Please return every line in the following data that includes the string "system".
Start of Provided information
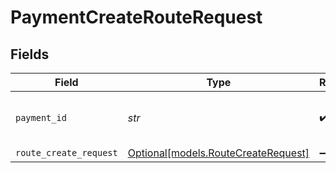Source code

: # PaymentCreateRouteRequest


## Fields

| Field                                                                  | Type                                                                   | Required                                                               | Description                                                            | Example                                                                |
| ---------------------------------------------------------------------- | ---------------------------------------------------------------------- | ---------------------------------------------------------------------- | ---------------------------------------------------------------------- | ---------------------------------------------------------------------- |
| `payment_id`                                                           | *str*                                                                  | :heavy_check_mark:                                                     | Provide the ID of the related payment.                                 | tr_5B8cwPMGnU                                                          |
| `route_create_request`                                                 | [Optional[models.RouteCreateRequest]](../models/routecreaterequest.md) | :heavy_minus_sign:                                                     | N/A                                                                    |                                                                        |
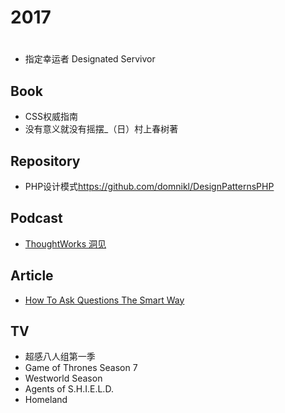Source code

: # 2017

# #

- 指定幸运者 Designated Servivor

## Book

- CSS权威指南
- 没有意义就没有摇摆_（日）村上春树著

## Repository

- PHP设计模式<https://github.com/domnikl/DesignPatternsPHP>

## Podcast

- [ThoughtWorks 洞见](http://www.ximalaya.com/zhubo/81966002/)

## Article

- [How To Ask Questions The Smart Way](http://www.catb.org/esr/faqs/smart-questions.html)

## TV

- 超感八人组第一季
- Game of Thrones Season 7
- Westworld Season
- Agents of S.H.I.E.L.D.
- Homeland

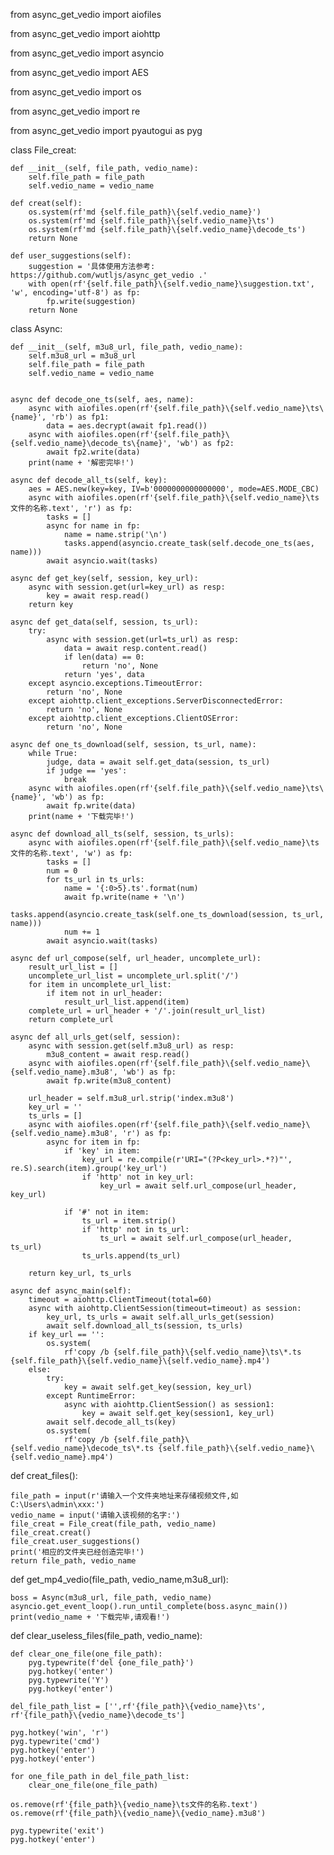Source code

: from async_get_vedio import aiofiles

from async_get_vedio import aiohttp

from async_get_vedio import asyncio

from async_get_vedio import AES

from async_get_vedio import os

from async_get_vedio import re

from async_get_vedio import pyautogui as pyg


class File_creat:

    def __init__(self, file_path, vedio_name):
        self.file_path = file_path
        self.vedio_name = vedio_name

    def creat(self):
        os.system(rf'md {self.file_path}\{self.vedio_name}')
        os.system(rf'md {self.file_path}\{self.vedio_name}\ts')
        os.system(rf'md {self.file_path}\{self.vedio_name}\decode_ts')
        return None

    def user_suggestions(self):
        suggestion = '具体使用方法参考: https://github.com/wutljs/async_get_vedio .'
        with open(rf'{self.file_path}\{self.vedio_name}\suggestion.txt', 'w', encoding='utf-8') as fp:
            fp.write(suggestion)
        return None


class Async:

    def __init__(self, m3u8_url, file_path, vedio_name):
        self.m3u8_url = m3u8_url
        self.file_path = file_path
        self.vedio_name = vedio_name


    async def decode_one_ts(self, aes, name):
        async with aiofiles.open(rf'{self.file_path}\{self.vedio_name}\ts\{name}', 'rb') as fp1:
            data = aes.decrypt(await fp1.read())
        async with aiofiles.open(rf'{self.file_path}\{self.vedio_name}\decode_ts\{name}', 'wb') as fp2:
            await fp2.write(data)
        print(name + '解密完毕!')

    async def decode_all_ts(self, key):
        aes = AES.new(key=key, IV=b'0000000000000000', mode=AES.MODE_CBC)
        async with aiofiles.open(rf'{self.file_path}\{self.vedio_name}\ts文件的名称.text', 'r') as fp:
            tasks = []
            async for name in fp:
                name = name.strip('\n')
                tasks.append(asyncio.create_task(self.decode_one_ts(aes, name)))
            await asyncio.wait(tasks)

    async def get_key(self, session, key_url):
        async with session.get(url=key_url) as resp:
            key = await resp.read()
        return key

    async def get_data(self, session, ts_url):
        try:
            async with session.get(url=ts_url) as resp:
                data = await resp.content.read()
                if len(data) == 0:
                    return 'no', None
                return 'yes', data
        except asyncio.exceptions.TimeoutError:
            return 'no', None
        except aiohttp.client_exceptions.ServerDisconnectedError:
            return 'no', None
        except aiohttp.client_exceptions.ClientOSError:
            return 'no', None

    async def one_ts_download(self, session, ts_url, name):
        while True:
            judge, data = await self.get_data(session, ts_url)
            if judge == 'yes':
                break
        async with aiofiles.open(rf'{self.file_path}\{self.vedio_name}\ts\{name}', 'wb') as fp:
            await fp.write(data)
        print(name + '下载完毕!')

    async def download_all_ts(self, session, ts_urls):
        async with aiofiles.open(rf'{self.file_path}\{self.vedio_name}\ts文件的名称.text', 'w') as fp:
            tasks = []
            num = 0
            for ts_url in ts_urls:
                name = '{:0>5}.ts'.format(num)
                await fp.write(name + '\n')
                tasks.append(asyncio.create_task(self.one_ts_download(session, ts_url, name)))
                num += 1
            await asyncio.wait(tasks)

    async def url_compose(self, url_header, uncomplete_url):
        result_url_list = []
        uncomplete_url_list = uncomplete_url.split('/')
        for item in uncomplete_url_list:
            if item not in url_header:
                result_url_list.append(item)
        complete_url = url_header + '/'.join(result_url_list)
        return complete_url

    async def all_urls_get(self, session):
        async with session.get(self.m3u8_url) as resp:
            m3u8_content = await resp.read()
        async with aiofiles.open(rf'{self.file_path}\{self.vedio_name}\{self.vedio_name}.m3u8', 'wb') as fp:
            await fp.write(m3u8_content)

        url_header = self.m3u8_url.strip('index.m3u8')
        key_url = ''
        ts_urls = []
        async with aiofiles.open(rf'{self.file_path}\{self.vedio_name}\{self.vedio_name}.m3u8', 'r') as fp:
            async for item in fp:
                if 'key' in item:
                    key_url = re.compile(r'URI="(?P<key_url>.*?)"', re.S).search(item).group('key_url')
                    if 'http' not in key_url:
                        key_url = await self.url_compose(url_header, key_url)

                if '#' not in item:
                    ts_url = item.strip()
                    if 'http' not in ts_url:
                        ts_url = await self.url_compose(url_header, ts_url)
                    ts_urls.append(ts_url)

        return key_url, ts_urls

    async def async_main(self):
        timeout = aiohttp.ClientTimeout(total=60)
        async with aiohttp.ClientSession(timeout=timeout) as session:
            key_url, ts_urls = await self.all_urls_get(session)
            await self.download_all_ts(session, ts_urls)
        if key_url == '':
            os.system(
                rf'copy /b {self.file_path}\{self.vedio_name}\ts\*.ts {self.file_path}\{self.vedio_name}\{self.vedio_name}.mp4')
        else:
            try:
                key = await self.get_key(session, key_url)
            except RuntimeError:
                async with aiohttp.ClientSession() as session1:
                    key = await self.get_key(session1, key_url)
            await self.decode_all_ts(key)
            os.system(
                rf'copy /b {self.file_path}\{self.vedio_name}\decode_ts\*.ts {self.file_path}\{self.vedio_name}\{self.vedio_name}.mp4')


def creat_files():

    file_path = input(r'请输入一个文件夹地址来存储视频文件,如 C:\Users\admin\xxx:')
    vedio_name = input('请输入该视频的名字:')
    file_creat = File_creat(file_path, vedio_name)
    file_creat.creat()
    file_creat.user_suggestions()
    print('相应的文件夹已经创造完毕!')
    return file_path, vedio_name


def get_mp4_vedio(file_path, vedio_name,m3u8_url):

    boss = Async(m3u8_url, file_path, vedio_name)
    asyncio.get_event_loop().run_until_complete(boss.async_main())
    print(vedio_name + '下载完毕,请观看!')


def clear_useless_files(file_path, vedio_name):

    def clear_one_file(one_file_path):
        pyg.typewrite(f'del {one_file_path}')
        pyg.hotkey('enter')
        pyg.typewrite('Y')
        pyg.hotkey('enter')

    del_file_path_list = ['',rf'{file_path}\{vedio_name}\ts', rf'{file_path}\{vedio_name}\decode_ts']

    pyg.hotkey('win', 'r')
    pyg.typewrite('cmd')
    pyg.hotkey('enter')
    pyg.hotkey('enter')

    for one_file_path in del_file_path_list:
        clear_one_file(one_file_path)

    os.remove(rf'{file_path}\{vedio_name}\ts文件的名称.text')
    os.remove(rf'{file_path}\{vedio_name}\{vedio_name}.m3u8')

    pyg.typewrite('exit')
    pyg.hotkey('enter')

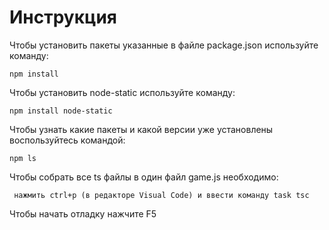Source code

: # Инструкция

Чтобы установить пакеты указанные в файле package.json используйте команду:

    npm install

Чтобы установить node-static используйте команду:

    npm install node-static


Чтобы узнать какие пакеты и какой версии уже установлены воспользуйтесь командой:

    npm ls

Чтобы собрать все ts файлы в один файл game.js необходимо:

     нажмить ctrl+p (в редакторе Visual Code) и ввести команду task tsc

Чтобы начать отладку нажчите F5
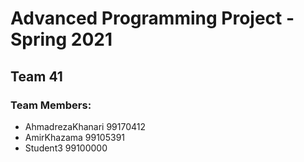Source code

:# Advanced Programming Project - Spring 2021
## Team 41

### Team Members:
- AhmadrezaKhanari 99170412
- AmirKhazama 99105391
- Student3 99100000
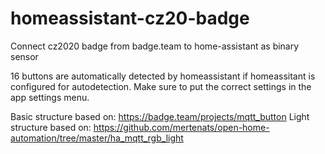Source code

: # homeassistant-cz20-badge
Connect cz2020 badge from badge.team to home-assistant as binary sensor

16 buttons are automatically detected by homeassistant if homeassitant is configured for autodetection.
Make sure to put the correct settings in the app settings menu. 

Basic structure based on: https://badge.team/projects/mqtt_button
Light structure based on: https://github.com/mertenats/open-home-automation/tree/master/ha_mqtt_rgb_light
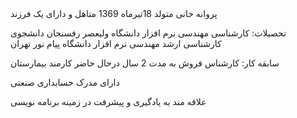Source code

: <!doctype html>
<Html>
<head>
<title>
رزومه شخصی</title>
</head>
<body>
پروانه خانی
متولد 18تیرماه 1369
متاهل و دارای یک فرزند
 
تحصیلات:
کارشناسی مهندسی نرم افزار دانشگاه ولیعصر رفسنجان
دانشجوی کارشناسی ارشد مهندسی نرم افزار دانشگاه پیام نور تهران

سابقه کار:
کارشناس فروش به مدت 2 سال
درحال حاضر کارمند بیمارستان

دارای مدرک حسابداری صنعتی

علاقه مند به یادگیری و پیشرفت در زمینه برنامه نویسی  
</body>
End of Provided information
• **Result**:
        os.system(rf'md {self.file_path}\{self.vedio_name}')
        os.system(rf'md {self.file_path}\{self.vedio_name}\ts')
        os.system(rf'md {self.file_path}\{self.vedio_name}\decode_ts')
            os.system(
            os.system(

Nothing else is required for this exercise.